Your choice during the fight is also affect the outcome (if u dont know).


#348

Always play to the champion and mage’s strength. Sure I take the easy mode by giving them 50% on both of their stats, but if you do play to their strength then you can win.


#351

Continuing the discussion from The Fallen Divine (WIP-Chapter 3 Update and Tumblr):

This game is great


#352

Please do not ask for updates regarding this story.


#353

Really nice story line and a great read can’t wait for other chapters


#354

@DzHonest

Hey, yo, played this game a while ago, played it around 4+ after the first.

Keep up the good work chief!

Got some good shit going on here.


#355

I quite enjoyed the game. Trying to build an army as the powerful offspring of an angel and a demon is badass. I like how I can choose whether to tear or talk my way through certain situations. I think my favorite choice was to playfully scare that one guard, it was a very ‘I have power and you can’t do shit about it, bitch’ kind of moment lol, and I wish there were more moments where I could ‘play’ like that with humans and casually show off my power over them.
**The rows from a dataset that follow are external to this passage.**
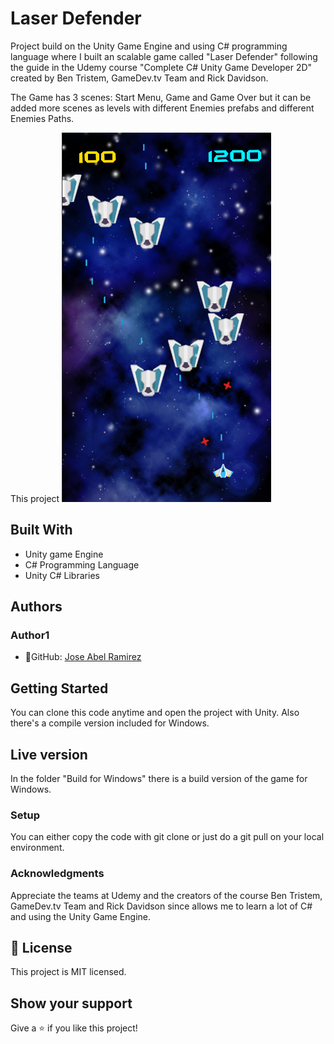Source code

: # Laser Defender

Project build on the Unity Game Engine and using C# programming language where I built an scalable game called "Laser Defender" following the guide in the Udemy course "Complete C# Unity Game Developer 2D" created by Ben Tristem, GameDev.tv Team and Rick Davidson.

The Game has 3 scenes: Start Menu, Game and Game Over but it can be added more scenes as levels with different Enemies prefabs and different Enemies Paths. 

This project
![screenshot](./app_screenshot.png)


## Built With
- Unity game Engine
- C# Programming Language
- Unity C# Libraries 

## Authors
### Author1
- 👤GitHub: [Jose Abel Ramirez](https://github.com/jose-Abel)

## Getting Started
You can clone this code anytime and open the project with Unity. Also there's a compile version included for Windows.

## Live version
In the folder "Build for Windows" there is a build version of the game for Windows.

### Setup
You can either copy the code with git clone or just do a git pull on your local environment.


### Acknowledgments
Appreciate the teams at Udemy and the creators of the course Ben Tristem, GameDev.tv Team and Rick Davidson since allows me to learn a lot of C# and using the Unity Game Engine.


## 📝 License
This project is MIT licensed.


## Show your support
Give a ⭐️ if you like this project!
About the arena match. Some of the choices to my people losing led me to believe that I would be able to punish the idiots for the embarrassment that they caused me…? But by the end of the demo, it seemed like the arena loss was like it never happened. As an example, when Riva told me that she would lead my army in chapter 3, I really really REALLY wanted to have the option to tell her to fuck off or at least, “You already disappointed me in the arena match, tell me why should I entrust you with a whole army?” I REALLY didn’t want her to be leading any army.

On the topic of followers, I think it would be nice if we could hang out with them or have a talk. To get to know them better and maybe even bond. As it is now, we don’t really do much with them apart from the original meeting.

I also want to touch the POV changes in the game. While I think you really nailed some parts of it, I do have issues.
Seeing others react to my character is really fun. How they get scared, how they lose their breath, how they get intimidated. I play a chaotic neutral character, and seeing others react like that to my character is amazing and satisfying af xD. It’s also like a nice mini-break for the player to just sit back and read.
BUT (I don’t know if this is the case with the other champions as well since I recruited Riva) the POV change to her was far, far too long. What other kingdoms do, what battles were fought where, locations etc. these things, for me, as the player, were both too heavy and out of place. The only thing that stayed with me was the fact that one of the kingdoms uses mercenaries for their army. And that’s a bad thing if I’m supposed to remember all that was written about the various kingdoms. I think either removing them, breaking them apart and sprinkling them to various parts of the story, or creating codex entries for them in the menu would be a better alternative and would help players not feel overwhelmed by the influx of information.

But anyway, that’s all I had to say. I may add a few things when I replay the game. Thank you for reading.


#356

The Champion and the Mage that was chosen are actually companions and not followers(I refer to them as ‘main companions’). For now, they seem like servants, but as the story progresses I intend them to build a friendly relationship with the MC. ‘Punishing’ them would be somewhat counterproductive.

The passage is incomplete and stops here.